According to a study on suicide prevention, Japan has witnessed a considerable number of suicidal cases of more than 30,000 annual suicides from the year 1998. Depression and suicide are among the critical health issues that are seen in the world today, and it is more prevalent in Japan. The features that are observable among depressed Japanese adults are a strong consideration for the other individuals. Some symptoms can easily be seen in these people such as depressed mood, loss of interest and pleasure, weight loss and lack of sleep. In Japan, the media has called the youth depression something different which is rapidly becoming an exciting topic (Chu, et al). The effects of the recession can be seen in the economic retardation in Japan and the increasing suicidal deaths. However, the situation is still redeemable, and when proper measures are put in place, this menace can be curbed.
In comparison to other countries, Japan is one country that correctly understands the strategy. There are some achievements that Japan has made while there are still long-term achievements that it has failed to achieve. On the outside, Japan looks so lovely and so well but there are a lot of things that are taking place on the inside that unimaginable. The GDP level is so high as a result of depression, and the workforce is also going down significantly. At the same time, the population is taking a collapsing direction, and the current trajectories indicate severe signs for this nation. Depression is a national ailment that requires serious attention. In Japan, an estimate of five people will experience depression in their lifetime as a result of societal postulate. However, Japan will not stop (Lerner) suffering from depression until the movie stars and the politicians come from behind the scenes and talk openly about their illness and maladies.

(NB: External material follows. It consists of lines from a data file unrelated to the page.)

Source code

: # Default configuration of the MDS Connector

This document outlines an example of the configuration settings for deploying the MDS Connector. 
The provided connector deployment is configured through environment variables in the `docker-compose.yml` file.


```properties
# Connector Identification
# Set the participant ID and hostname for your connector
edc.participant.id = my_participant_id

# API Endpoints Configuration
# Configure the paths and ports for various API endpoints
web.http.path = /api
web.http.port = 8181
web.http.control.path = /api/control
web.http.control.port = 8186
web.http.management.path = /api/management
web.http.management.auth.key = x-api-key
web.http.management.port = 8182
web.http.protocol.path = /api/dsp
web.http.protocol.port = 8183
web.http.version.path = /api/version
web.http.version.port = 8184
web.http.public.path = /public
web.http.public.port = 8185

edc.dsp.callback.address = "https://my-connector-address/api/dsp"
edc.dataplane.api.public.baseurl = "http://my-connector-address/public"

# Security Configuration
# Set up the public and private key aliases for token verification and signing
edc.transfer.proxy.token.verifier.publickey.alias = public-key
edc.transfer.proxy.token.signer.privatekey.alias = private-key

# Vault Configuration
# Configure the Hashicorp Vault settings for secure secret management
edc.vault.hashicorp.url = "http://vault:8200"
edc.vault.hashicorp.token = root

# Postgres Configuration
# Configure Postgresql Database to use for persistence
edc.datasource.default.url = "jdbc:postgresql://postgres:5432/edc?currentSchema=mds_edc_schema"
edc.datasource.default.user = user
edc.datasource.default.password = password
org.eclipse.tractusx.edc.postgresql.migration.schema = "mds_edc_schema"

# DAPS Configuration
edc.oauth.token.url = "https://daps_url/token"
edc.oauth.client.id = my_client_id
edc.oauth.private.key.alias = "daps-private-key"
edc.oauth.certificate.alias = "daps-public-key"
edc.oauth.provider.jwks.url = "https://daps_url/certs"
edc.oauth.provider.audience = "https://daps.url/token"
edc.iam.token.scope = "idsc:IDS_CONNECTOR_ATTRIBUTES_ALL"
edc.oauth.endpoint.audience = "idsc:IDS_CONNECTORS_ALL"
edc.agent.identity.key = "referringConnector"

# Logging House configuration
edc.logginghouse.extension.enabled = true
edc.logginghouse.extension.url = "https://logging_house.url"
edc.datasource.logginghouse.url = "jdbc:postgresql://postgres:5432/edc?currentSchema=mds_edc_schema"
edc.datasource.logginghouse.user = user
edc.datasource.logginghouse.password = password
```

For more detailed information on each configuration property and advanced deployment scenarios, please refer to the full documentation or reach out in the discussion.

The most significant task that is ahead of Japan today is the destigmatization of depression. This is only possible through the opening of the door of the closet and sharing the burdens of illness throughout society. The current level of depression in Japan is worrying, but they can be controlled appropriately when the people concerned will come low and talk openly to the individuals on the state of the matters as they are understandable. In the absence of the mass public recognition of this menace, the excellent work that is done by the psychiatrists is not in any way yielding the required results (Morey, et al). Various research and data analysis are done to measure the depression level of the country, and all these indicate that there are promising trends in the improvement of depression levels of this country.
Works Cited
Chu, Brian C., et al. “Transdiagnostic Behavioral Therapy for Anxiety and Depression in Schools.” Cognitive and Behavioral Interventions in the Schools, 2014, pp. 101-118.
“Figure 1.20. Assessment practices in Japanese schools, 2012.”
Lerner, David. Cyberbullying Among Children in Japanese and American Middle Schools: An Exploration of Prevalence and Predictors. 2011.
Morey, Melissa E., et al. “MULTIPLE-STAGE SCREENING OF YOUTH DEPRESSION IN SCHOOLS.” Psychology in the Schools, vol. 52, no. 8, 2015, pp. 800-814.